• _ASSIGNMENT_
When a line below contains the string "find", show that line.

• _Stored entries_
+ + + + +
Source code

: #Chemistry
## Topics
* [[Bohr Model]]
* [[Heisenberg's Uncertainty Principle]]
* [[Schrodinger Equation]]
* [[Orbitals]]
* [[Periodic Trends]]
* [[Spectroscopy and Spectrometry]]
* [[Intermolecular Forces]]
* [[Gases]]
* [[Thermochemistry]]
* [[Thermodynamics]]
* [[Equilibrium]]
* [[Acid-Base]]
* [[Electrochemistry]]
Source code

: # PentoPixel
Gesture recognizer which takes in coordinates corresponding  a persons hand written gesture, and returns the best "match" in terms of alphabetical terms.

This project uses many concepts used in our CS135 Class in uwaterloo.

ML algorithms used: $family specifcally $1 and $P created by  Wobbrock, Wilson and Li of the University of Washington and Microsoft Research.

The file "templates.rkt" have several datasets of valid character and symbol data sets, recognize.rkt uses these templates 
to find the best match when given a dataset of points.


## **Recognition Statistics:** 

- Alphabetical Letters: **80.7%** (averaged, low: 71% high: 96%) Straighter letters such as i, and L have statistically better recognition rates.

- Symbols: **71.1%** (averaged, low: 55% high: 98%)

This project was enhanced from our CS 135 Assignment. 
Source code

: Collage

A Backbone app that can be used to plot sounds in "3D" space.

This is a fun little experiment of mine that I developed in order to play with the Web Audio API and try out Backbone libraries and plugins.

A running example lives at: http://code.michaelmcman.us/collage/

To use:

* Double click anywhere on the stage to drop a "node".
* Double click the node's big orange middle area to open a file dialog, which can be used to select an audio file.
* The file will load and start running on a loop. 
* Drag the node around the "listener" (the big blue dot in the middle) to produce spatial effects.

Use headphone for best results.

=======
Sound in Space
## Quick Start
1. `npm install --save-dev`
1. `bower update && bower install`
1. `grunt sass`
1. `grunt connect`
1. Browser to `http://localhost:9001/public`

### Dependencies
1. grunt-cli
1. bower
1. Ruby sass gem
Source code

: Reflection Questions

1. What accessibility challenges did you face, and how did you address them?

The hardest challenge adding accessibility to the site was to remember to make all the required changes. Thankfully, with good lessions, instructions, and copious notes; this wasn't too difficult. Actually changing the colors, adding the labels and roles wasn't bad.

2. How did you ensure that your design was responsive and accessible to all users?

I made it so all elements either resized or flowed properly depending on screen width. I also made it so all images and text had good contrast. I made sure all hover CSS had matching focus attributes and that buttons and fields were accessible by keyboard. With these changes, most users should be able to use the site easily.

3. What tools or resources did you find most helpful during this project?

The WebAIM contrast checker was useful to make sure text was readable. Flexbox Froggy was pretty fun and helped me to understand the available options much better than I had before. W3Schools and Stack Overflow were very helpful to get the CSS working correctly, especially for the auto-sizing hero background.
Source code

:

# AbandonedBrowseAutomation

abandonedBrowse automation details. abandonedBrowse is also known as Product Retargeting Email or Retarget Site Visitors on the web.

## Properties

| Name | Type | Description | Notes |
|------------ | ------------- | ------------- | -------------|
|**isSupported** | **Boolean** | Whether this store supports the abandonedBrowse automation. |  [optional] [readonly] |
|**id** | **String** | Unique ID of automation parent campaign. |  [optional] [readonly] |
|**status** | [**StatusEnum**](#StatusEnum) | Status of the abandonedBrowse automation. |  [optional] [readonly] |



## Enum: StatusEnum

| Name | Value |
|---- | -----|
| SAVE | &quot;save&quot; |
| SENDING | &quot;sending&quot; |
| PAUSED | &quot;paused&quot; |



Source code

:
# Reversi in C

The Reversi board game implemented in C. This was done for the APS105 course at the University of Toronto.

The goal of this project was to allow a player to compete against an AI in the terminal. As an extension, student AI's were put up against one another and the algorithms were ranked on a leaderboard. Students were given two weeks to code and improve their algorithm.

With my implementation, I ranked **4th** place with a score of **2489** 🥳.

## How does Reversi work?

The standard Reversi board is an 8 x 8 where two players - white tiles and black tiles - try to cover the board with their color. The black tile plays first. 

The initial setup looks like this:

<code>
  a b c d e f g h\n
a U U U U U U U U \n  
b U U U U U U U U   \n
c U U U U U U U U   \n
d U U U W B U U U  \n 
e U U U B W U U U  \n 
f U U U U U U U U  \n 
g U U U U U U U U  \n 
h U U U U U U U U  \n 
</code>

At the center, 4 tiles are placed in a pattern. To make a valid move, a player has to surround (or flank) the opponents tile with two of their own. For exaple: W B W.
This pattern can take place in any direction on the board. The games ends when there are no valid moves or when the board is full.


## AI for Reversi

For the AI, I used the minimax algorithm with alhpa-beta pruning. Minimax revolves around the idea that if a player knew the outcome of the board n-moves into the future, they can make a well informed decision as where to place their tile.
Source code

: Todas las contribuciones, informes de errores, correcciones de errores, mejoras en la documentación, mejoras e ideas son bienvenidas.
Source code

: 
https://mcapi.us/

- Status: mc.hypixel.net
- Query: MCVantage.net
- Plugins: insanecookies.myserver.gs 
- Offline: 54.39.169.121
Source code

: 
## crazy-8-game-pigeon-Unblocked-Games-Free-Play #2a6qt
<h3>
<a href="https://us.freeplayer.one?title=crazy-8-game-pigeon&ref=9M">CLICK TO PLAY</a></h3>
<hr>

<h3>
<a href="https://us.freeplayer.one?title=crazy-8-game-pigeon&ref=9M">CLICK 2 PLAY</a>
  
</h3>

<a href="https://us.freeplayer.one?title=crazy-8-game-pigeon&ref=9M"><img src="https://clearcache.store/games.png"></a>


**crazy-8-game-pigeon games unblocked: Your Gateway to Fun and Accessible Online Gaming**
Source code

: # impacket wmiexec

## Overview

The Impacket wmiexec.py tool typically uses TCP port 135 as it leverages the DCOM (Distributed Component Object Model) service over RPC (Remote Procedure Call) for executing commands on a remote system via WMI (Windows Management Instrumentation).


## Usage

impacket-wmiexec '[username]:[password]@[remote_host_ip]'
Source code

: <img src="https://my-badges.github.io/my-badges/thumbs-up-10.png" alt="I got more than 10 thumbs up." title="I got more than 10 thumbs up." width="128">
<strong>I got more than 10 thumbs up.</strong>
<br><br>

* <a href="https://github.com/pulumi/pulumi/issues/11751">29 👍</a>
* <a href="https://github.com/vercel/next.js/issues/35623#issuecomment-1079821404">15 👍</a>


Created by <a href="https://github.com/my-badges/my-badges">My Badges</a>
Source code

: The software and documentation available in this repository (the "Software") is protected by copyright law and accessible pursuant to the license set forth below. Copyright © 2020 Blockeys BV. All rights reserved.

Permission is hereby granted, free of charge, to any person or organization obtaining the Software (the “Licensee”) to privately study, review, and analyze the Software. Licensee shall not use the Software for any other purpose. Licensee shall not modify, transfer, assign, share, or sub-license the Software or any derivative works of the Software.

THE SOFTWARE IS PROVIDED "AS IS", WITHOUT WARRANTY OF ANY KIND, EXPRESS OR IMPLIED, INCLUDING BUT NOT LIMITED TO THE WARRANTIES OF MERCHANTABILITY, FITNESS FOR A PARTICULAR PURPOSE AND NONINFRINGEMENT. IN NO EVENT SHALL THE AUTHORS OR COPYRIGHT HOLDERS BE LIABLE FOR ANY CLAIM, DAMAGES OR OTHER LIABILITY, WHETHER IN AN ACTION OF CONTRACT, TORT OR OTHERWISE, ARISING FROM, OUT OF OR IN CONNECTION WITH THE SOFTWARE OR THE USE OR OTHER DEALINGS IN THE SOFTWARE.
+ + + + +
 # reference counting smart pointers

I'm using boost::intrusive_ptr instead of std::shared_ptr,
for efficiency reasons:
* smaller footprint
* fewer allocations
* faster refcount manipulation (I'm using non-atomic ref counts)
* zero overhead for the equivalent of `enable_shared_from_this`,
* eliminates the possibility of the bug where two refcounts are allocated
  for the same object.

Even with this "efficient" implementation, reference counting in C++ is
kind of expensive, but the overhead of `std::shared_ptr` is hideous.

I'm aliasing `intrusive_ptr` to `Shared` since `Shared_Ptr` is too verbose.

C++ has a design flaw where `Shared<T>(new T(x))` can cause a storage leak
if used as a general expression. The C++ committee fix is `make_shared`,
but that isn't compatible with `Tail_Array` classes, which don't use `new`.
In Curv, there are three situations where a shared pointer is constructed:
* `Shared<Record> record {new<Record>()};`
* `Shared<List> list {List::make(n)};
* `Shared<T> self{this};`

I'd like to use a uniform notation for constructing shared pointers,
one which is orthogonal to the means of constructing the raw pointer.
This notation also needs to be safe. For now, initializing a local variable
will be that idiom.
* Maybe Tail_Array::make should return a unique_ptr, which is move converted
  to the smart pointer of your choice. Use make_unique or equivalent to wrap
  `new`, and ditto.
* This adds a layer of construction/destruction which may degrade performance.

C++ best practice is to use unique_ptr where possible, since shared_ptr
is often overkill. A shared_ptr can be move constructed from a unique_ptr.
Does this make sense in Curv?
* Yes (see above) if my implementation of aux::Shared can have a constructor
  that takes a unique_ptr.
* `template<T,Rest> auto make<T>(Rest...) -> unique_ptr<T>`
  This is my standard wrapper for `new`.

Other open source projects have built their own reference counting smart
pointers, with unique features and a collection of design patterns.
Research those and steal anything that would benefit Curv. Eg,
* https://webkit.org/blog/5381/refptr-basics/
+ + + + +
• _OUTPUT OF THE EXERCISE_
to find the best match when given a dataset of points.
3. What tools or resources did you find most helpful during this project?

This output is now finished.